> [Brief] The expected output is the complete listing, copied word for word.

● ● ● ● ●

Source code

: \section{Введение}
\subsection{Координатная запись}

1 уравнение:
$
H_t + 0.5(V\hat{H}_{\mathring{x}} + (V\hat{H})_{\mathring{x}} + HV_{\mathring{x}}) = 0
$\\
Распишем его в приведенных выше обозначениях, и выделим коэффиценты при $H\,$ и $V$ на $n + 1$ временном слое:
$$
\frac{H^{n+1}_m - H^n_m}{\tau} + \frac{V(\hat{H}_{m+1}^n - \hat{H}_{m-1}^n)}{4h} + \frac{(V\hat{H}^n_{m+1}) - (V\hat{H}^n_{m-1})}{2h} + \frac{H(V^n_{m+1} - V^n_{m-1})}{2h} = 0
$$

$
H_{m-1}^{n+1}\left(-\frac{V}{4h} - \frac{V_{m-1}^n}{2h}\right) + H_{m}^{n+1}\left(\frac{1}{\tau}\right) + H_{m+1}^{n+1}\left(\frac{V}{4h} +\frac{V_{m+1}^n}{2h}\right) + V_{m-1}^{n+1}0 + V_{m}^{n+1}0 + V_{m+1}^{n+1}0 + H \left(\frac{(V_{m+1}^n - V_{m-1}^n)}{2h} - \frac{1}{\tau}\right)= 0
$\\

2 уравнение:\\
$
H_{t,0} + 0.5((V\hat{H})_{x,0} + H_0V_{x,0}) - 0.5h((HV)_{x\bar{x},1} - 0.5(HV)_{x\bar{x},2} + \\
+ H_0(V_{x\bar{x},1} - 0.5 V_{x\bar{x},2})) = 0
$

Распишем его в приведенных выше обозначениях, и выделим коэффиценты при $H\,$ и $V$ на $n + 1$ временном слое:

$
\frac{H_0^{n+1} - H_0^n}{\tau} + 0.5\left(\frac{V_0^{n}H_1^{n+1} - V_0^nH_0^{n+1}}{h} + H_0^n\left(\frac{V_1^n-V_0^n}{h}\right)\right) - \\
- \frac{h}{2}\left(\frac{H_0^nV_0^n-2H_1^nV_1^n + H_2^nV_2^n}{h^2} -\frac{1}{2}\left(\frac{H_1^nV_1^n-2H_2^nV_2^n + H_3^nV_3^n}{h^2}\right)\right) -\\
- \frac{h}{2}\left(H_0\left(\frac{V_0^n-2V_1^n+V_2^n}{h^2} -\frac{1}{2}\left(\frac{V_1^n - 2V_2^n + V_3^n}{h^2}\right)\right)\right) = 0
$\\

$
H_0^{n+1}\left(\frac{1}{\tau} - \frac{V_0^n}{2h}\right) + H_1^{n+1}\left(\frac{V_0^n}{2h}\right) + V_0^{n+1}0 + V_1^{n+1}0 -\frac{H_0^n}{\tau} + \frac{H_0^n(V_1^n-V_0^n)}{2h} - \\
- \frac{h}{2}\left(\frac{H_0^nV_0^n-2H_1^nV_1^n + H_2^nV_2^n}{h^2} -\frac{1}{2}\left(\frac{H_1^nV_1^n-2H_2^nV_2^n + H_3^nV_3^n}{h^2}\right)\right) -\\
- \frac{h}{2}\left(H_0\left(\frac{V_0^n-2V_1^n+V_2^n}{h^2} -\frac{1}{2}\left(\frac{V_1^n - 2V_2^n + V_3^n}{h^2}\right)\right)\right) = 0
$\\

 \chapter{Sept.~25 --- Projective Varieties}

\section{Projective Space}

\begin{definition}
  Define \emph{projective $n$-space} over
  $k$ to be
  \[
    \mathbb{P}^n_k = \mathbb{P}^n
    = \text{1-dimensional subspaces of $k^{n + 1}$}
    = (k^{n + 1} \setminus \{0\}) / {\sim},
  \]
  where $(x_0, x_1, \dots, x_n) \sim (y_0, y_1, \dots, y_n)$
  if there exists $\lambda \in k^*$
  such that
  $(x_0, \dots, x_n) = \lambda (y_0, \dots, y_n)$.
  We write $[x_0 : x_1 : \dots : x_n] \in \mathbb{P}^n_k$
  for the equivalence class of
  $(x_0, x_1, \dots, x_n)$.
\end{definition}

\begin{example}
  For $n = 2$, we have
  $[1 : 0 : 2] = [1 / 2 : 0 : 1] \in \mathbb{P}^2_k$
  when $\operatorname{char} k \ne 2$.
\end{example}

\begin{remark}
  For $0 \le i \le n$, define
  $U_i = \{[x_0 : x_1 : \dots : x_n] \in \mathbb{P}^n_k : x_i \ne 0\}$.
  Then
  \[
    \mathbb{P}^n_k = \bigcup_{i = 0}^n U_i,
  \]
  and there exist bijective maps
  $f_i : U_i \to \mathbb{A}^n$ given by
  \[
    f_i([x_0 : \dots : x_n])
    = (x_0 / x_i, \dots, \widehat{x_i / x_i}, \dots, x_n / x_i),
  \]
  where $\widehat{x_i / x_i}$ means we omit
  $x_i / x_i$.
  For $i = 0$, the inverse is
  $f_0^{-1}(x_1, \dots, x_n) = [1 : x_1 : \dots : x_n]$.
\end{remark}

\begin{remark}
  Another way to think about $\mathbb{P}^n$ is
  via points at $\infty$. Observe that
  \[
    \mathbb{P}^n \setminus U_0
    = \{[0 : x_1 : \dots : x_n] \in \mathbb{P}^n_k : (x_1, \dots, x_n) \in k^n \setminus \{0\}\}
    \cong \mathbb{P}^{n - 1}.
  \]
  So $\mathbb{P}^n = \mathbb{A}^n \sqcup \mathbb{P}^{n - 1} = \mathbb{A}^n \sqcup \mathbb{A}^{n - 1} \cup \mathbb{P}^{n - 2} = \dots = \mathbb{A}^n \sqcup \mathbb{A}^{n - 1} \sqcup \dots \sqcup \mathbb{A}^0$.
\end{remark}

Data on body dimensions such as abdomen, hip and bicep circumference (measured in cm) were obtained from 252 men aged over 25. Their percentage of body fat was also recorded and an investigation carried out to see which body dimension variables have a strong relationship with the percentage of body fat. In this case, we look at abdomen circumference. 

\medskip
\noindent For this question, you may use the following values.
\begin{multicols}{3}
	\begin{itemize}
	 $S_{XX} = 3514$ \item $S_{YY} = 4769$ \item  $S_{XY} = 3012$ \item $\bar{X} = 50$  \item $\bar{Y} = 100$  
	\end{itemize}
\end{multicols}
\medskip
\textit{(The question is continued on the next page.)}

● ● ● ● ●

> [Response]
Source code

: \section{Введение}
\subsection{Координатная запись}

1 уравнение:
$
H_t + 0.5(V\hat{H}_{\mathring{x}} + (V\hat{H})_{\mathring{x}} + HV_{\mathring{x}}) = 0
$\\
Распишем его в приведенных выше обозначениях, и выделим коэффиценты при $H\,$ и $V$ на $n + 1$ временном слое:
$$
\frac{H^{n+1}_m - H^n_m}{\tau} + \frac{V(\hat{H}_{m+1}^n - \hat{H}_{m-1}^n)}{4h} + \frac{(V\hat{H}^n_{m+1}) - (V\hat{H}^n_{m-1})}{2h} + \frac{H(V^n_{m+1} - V^n_{m-1})}{2h} = 0
$$

$
H_{m-1}^{n+1}\left(-\frac{V}{4h} - \frac{V_{m-1}^n}{2h}\right) + H_{m}^{n+1}\left(\frac{1}{\tau}\right) + H_{m+1}^{n+1}\left(\frac{V}{4h} +\frac{V_{m+1}^n}{2h}\right) + V_{m-1}^{n+1}0 + V_{m}^{n+1}0 + V_{m+1}^{n+1}0 + H \left(\frac{(V_{m+1}^n - V_{m-1}^n)}{2h} - \frac{1}{\tau}\right)= 0
$\\

2 уравнение:\\
$
H_{t,0} + 0.5((V\hat{H})_{x,0} + H_0V_{x,0}) - 0.5h((HV)_{x\bar{x},1} - 0.5(HV)_{x\bar{x},2} + \\
+ H_0(V_{x\bar{x},1} - 0.5 V_{x\bar{x},2})) = 0
$

Распишем его в приведенных выше обозначениях, и выделим коэффиценты при $H\,$ и $V$ на $n + 1$ временном слое:

$
\frac{H_0^{n+1} - H_0^n}{\tau} + 0.5\left(\frac{V_0^{n}H_1^{n+1} - V_0^nH_0^{n+1}}{h} + H_0^n\left(\frac{V_1^n-V_0^n}{h}\right)\right) - \\
- \frac{h}{2}\left(\frac{H_0^nV_0^n-2H_1^nV_1^n + H_2^nV_2^n}{h^2} -\frac{1}{2}\left(\frac{H_1^nV_1^n-2H_2^nV_2^n + H_3^nV_3^n}{h^2}\right)\right) -\\
- \frac{h}{2}\left(H_0\left(\frac{V_0^n-2V_1^n+V_2^n}{h^2} -\frac{1}{2}\left(\frac{V_1^n - 2V_2^n + V_3^n}{h^2}\right)\right)\right) = 0
$\\

$
H_0^{n+1}\left(\frac{1}{\tau} - \frac{V_0^n}{2h}\right) + H_1^{n+1}\left(\frac{V_0^n}{2h}\right) + V_0^{n+1}0 + V_1^{n+1}0 -\frac{H_0^n}{\tau} + \frac{H_0^n(V_1^n-V_0^n)}{2h} - \\
- \frac{h}{2}\left(\frac{H_0^nV_0^n-2H_1^nV_1^n + H_2^nV_2^n}{h^2} -\frac{1}{2}\left(\frac{H_1^nV_1^n-2H_2^nV_2^n + H_3^nV_3^n}{h^2}\right)\right) -\\
- \frac{h}{2}\left(H_0\left(\frac{V_0^n-2V_1^n+V_2^n}{h^2} -\frac{1}{2}\left(\frac{V_1^n - 2V_2^n + V_3^n}{h^2}\right)\right)\right) = 0
$\\

 \chapter{Sept.~25 --- Projective Varieties}

\section{Projective Space}

\begin{definition}
  Define \emph{projective $n$-space} over
  $k$ to be
  \[
    \mathbb{P}^n_k = \mathbb{P}^n
    = \text{1-dimensional subspaces of $k^{n + 1}$}
    = (k^{n + 1} \setminus \{0\}) / {\sim},
  \]
  where $(x_0, x_1, \dots, x_n) \sim (y_0, y_1, \dots, y_n)$
  if there exists $\lambda \in k^*$
  such that
  $(x_0, \dots, x_n) = \lambda (y_0, \dots, y_n)$.
  We write $[x_0 : x_1 : \dots : x_n] \in \mathbb{P}^n_k$
  for the equivalence class of
  $(x_0, x_1, \dots, x_n)$.
\end{definition}

\begin{example}
  For $n = 2$, we have
  $[1 : 0 : 2] = [1 / 2 : 0 : 1] \in \mathbb{P}^2_k$
  when $\operatorname{char} k \ne 2$.
\end{example}

\begin{remark}
  For $0 \le i \le n$, define
  $U_i = \{[x_0 : x_1 : \dots : x_n] \in \mathbb{P}^n_k : x_i \ne 0\}$.
  Then
  \[
    \mathbb{P}^n_k = \bigcup_{i = 0}^n U_i,
  \]
  and there exist bijective maps
  $f_i : U_i \to \mathbb{A}^n$ given by
  \[
    f_i([x_0 : \dots : x_n])
    = (x_0 / x_i, \dots, \widehat{x_i / x_i}, \dots, x_n / x_i),
  \]
  where $\widehat{x_i / x_i}$ means we omit
  $x_i / x_i$.
  For $i = 0$, the inverse is
  $f_0^{-1}(x_1, \dots, x_n) = [1 : x_1 : \dots : x_n]$.
\end{remark}

\begin{remark}
  Another way to think about $\mathbb{P}^n$ is
  via points at $\infty$. Observe that
  \[
    \mathbb{P}^n \setminus U_0
    = \{[0 : x_1 : \dots : x_n] \in \mathbb{P}^n_k : (x_1, \dots, x_n) \in k^n \setminus \{0\}\}
    \cong \mathbb{P}^{n - 1}.
  \]
  So $\mathbb{P}^n = \mathbb{A}^n \sqcup \mathbb{P}^{n - 1} = \mathbb{A}^n \sqcup \mathbb{A}^{n - 1} \cup \mathbb{P}^{n - 2} = \dots = \mathbb{A}^n \sqcup \mathbb{A}^{n - 1} \sqcup \dots \sqcup \mathbb{A}^0$.
\end{remark}

Data on body dimensions such as abdomen, hip and bicep circumference (measured in cm) were obtained from 252 men aged over 25. Their percentage of body fat was also recorded and an investigation carried out to see which body dimension variables have a strong relationship with the percentage of body fat. In this case, we look at abdomen circumference. 

\medskip
\noindent For this question, you may use the following values.
\begin{multicols}{3}
	\begin{itemize}
	 $S_{XX} = 3514$ \item $S_{YY} = 4769$ \item  $S_{XY} = 3012$ \item $\bar{X} = 50$  \item $\bar{Y} = 100$  
	\end{itemize}
\end{multicols}
\medskip
\textit{(The question is continued on the next page.)}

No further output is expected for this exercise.